So I applied a bag of 22-0-0 to my yard, so what would I do for the rest of the year? According to that sheet I only do that yearly?


----------



## Ptb427 (May 13, 2019)

Someone please correct me if I'm wrong. But your soil test report suggests 2lb of nitrogen per 1k sq ft over the growing season. I'm going to assume you applied a 50lb bag of the 22-0-0 over your yard (assuming 11k sq ft from your profile). So that 22-0-0 fertilizer has 22% nitrogen giving you 11 lb of actual (pure) nitrogen in the bag. Spread that out over your yard and you have put down 1 lb of actual nitrogen per 1k sq ft (1 lb N/k). That 1 lb of nitrogen counts toward your 2 lb recommendation per year from the soil test. So you can take the remaining 1 lb of actual nitrogen and spread it over the course of the rest of the growing season. Maybe apply 0.5 lb N/k in six weeks and then again six weeks after that.
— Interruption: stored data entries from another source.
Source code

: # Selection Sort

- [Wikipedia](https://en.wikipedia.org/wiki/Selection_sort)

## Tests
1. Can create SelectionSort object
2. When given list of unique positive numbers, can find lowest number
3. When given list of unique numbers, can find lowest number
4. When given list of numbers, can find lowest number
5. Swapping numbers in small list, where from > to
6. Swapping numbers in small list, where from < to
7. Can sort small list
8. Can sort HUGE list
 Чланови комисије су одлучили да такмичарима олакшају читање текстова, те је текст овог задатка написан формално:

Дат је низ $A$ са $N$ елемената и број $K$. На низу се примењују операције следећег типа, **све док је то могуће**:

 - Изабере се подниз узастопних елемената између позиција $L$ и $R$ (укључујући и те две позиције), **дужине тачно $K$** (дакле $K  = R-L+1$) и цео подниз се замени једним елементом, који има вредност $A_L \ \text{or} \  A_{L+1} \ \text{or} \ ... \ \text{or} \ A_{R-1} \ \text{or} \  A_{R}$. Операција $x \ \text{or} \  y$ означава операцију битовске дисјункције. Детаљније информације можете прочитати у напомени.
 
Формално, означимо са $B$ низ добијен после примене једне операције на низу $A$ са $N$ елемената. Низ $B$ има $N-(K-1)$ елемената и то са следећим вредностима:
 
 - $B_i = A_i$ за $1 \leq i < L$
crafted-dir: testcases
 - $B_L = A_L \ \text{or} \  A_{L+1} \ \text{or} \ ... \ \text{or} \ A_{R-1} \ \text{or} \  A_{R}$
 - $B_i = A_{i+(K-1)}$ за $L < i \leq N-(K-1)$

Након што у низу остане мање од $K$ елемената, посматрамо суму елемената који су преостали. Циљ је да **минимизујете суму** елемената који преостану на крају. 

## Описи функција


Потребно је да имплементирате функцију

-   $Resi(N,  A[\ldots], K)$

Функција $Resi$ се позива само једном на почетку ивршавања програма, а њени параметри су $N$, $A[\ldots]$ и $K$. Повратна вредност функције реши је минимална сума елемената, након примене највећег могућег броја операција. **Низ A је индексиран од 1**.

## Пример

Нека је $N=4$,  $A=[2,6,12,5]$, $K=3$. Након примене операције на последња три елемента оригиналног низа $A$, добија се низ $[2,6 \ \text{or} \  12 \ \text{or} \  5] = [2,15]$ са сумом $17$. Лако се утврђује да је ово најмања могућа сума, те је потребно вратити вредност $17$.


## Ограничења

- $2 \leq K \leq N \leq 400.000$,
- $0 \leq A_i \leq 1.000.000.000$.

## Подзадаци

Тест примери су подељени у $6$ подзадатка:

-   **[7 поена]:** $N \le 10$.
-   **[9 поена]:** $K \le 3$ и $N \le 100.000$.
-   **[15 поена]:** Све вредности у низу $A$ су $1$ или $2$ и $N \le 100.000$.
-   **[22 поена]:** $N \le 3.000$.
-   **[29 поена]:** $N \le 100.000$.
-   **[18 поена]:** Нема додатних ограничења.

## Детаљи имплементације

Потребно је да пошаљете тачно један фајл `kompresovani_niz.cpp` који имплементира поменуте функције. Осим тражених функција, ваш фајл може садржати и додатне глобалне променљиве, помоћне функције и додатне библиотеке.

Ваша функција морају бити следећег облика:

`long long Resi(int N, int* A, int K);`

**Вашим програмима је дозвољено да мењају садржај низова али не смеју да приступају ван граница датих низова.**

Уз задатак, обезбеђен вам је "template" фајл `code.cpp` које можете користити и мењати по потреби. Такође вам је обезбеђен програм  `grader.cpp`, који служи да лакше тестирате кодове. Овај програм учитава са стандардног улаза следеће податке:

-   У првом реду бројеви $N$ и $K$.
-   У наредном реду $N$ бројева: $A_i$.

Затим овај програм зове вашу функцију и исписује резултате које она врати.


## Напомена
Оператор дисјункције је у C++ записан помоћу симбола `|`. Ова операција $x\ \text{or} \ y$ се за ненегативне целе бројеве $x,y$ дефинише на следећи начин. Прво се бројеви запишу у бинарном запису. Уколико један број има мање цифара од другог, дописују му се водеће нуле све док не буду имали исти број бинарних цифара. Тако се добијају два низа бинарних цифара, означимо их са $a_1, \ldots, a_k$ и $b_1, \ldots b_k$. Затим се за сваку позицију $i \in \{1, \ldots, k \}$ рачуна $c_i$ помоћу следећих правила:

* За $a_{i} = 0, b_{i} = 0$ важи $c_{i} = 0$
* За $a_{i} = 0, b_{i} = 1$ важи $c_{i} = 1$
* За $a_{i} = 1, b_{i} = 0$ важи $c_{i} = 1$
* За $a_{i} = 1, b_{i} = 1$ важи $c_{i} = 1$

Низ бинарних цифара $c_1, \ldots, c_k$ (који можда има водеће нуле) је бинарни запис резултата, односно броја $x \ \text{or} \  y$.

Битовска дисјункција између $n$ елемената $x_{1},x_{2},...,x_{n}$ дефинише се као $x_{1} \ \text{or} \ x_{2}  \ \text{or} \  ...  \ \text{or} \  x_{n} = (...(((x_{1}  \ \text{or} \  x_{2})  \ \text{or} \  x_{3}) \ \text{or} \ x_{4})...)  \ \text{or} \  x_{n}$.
Timing and rates may need more info to advise on.


----------



## Boberto (Apr 28, 2019)

Ptb427 said:


> Someone please correct me if I'm wrong. But your soil test report suggests 2lb of nitrogen per 1k sq ft over the growing season. I'm going to assume you applied a 50lb bag of the 22-0-0 over your yard (assuming 11k sq ft from your profile). So that 22-0-0 fertilizer has 22% nitrogen giving you 11 lb of actual (pure) nitrogen in the bag. Spread that out over your yard and you have put down 1 lb of actual nitrogen per 1k sq ft (1 lb N/k). That 1 lb of nitrogen counts toward your 2 lb recommendation per year from the soil test. So you can take the remaining 1 lb of actual nitrogen and spread it over the course of the rest of the growing season. Maybe apply 0.5 lb N/k in six weeks and then again six weeks after that. Timing and rates may need more info to advise on.


I'll pull the bags out of the trash and put the numbers down as two how much N was put down.


----------